> Your assignment: Output the data below exactly, images excluded.

> Plain-text document sources:
--

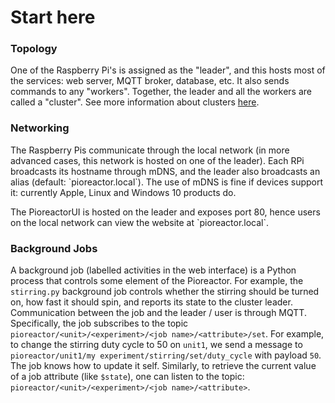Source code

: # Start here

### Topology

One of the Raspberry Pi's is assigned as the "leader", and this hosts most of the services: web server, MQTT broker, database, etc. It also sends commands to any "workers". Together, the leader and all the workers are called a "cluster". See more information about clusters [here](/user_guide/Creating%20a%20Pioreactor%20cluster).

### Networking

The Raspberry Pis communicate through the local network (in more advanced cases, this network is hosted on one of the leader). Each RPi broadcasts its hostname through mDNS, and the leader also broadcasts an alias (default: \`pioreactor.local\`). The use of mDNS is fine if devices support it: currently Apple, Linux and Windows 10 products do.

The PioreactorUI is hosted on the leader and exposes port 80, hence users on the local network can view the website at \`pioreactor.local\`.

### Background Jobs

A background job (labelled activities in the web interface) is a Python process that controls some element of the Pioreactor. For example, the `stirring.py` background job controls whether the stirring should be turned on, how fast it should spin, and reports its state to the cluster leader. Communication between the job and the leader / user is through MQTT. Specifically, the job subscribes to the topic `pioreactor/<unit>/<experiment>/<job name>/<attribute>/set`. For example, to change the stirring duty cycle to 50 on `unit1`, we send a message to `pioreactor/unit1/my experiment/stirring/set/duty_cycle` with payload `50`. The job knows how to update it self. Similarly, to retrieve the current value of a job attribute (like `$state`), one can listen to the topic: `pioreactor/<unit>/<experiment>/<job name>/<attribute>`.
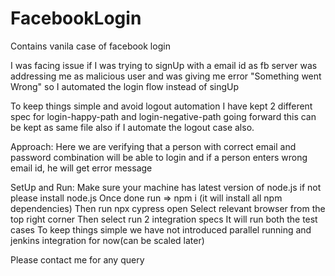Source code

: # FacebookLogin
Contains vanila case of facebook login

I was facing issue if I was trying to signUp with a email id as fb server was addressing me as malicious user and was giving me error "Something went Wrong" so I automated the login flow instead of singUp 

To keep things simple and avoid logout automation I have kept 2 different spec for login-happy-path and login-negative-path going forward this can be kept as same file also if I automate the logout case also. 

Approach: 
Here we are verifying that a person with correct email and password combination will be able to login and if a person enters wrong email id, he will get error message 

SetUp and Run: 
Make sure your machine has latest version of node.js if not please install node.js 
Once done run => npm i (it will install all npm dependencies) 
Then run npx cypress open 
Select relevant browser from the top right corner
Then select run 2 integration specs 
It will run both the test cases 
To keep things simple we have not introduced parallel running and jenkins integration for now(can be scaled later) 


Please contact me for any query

--

> Result of this task:
Source code

: # Start here

### Topology

One of the Raspberry Pi's is assigned as the "leader", and this hosts most of the services: web server, MQTT broker, database, etc. It also sends commands to any "workers". Together, the leader and all the workers are called a "cluster". See more information about clusters [here](/user_guide/Creating%20a%20Pioreactor%20cluster).

### Networking

The Raspberry Pis communicate through the local network (in more advanced cases, this network is hosted on one of the leader). Each RPi broadcasts its hostname through mDNS, and the leader also broadcasts an alias (default: \`pioreactor.local\`). The use of mDNS is fine if devices support it: currently Apple, Linux and Windows 10 products do.

The PioreactorUI is hosted on the leader and exposes port 80, hence users on the local network can view the website at \`pioreactor.local\`.

### Background Jobs

A background job (labelled activities in the web interface) is a Python process that controls some element of the Pioreactor. For example, the `stirring.py` background job controls whether the stirring should be turned on, how fast it should spin, and reports its state to the cluster leader. Communication between the job and the leader / user is through MQTT. Specifically, the job subscribes to the topic `pioreactor/<unit>/<experiment>/<job name>/<attribute>/set`. For example, to change the stirring duty cycle to 50 on `unit1`, we send a message to `pioreactor/unit1/my experiment/stirring/set/duty_cycle` with payload `50`. The job knows how to update it self. Similarly, to retrieve the current value of a job attribute (like `$state`), one can listen to the topic: `pioreactor/<unit>/<experiment>/<job name>/<attribute>`.
Source code

: # FacebookLogin
Contains vanila case of facebook login

I was facing issue if I was trying to signUp with a email id as fb server was addressing me as malicious user and was giving me error "Something went Wrong" so I automated the login flow instead of singUp 

To keep things simple and avoid logout automation I have kept 2 different spec for login-happy-path and login-negative-path going forward this can be kept as same file also if I automate the logout case also. 

Approach: 
Here we are verifying that a person with correct email and password combination will be able to login and if a person enters wrong email id, he will get error message 

SetUp and Run: 
Make sure your machine has latest version of node.js if not please install node.js 
Once done run => npm i (it will install all npm dependencies) 
Then run npx cypress open 
Select relevant browser from the top right corner
Then select run 2 integration specs 
It will run both the test cases 
To keep things simple we have not introduced parallel running and jenkins integration for now(can be scaled later) 


Please contact me for any query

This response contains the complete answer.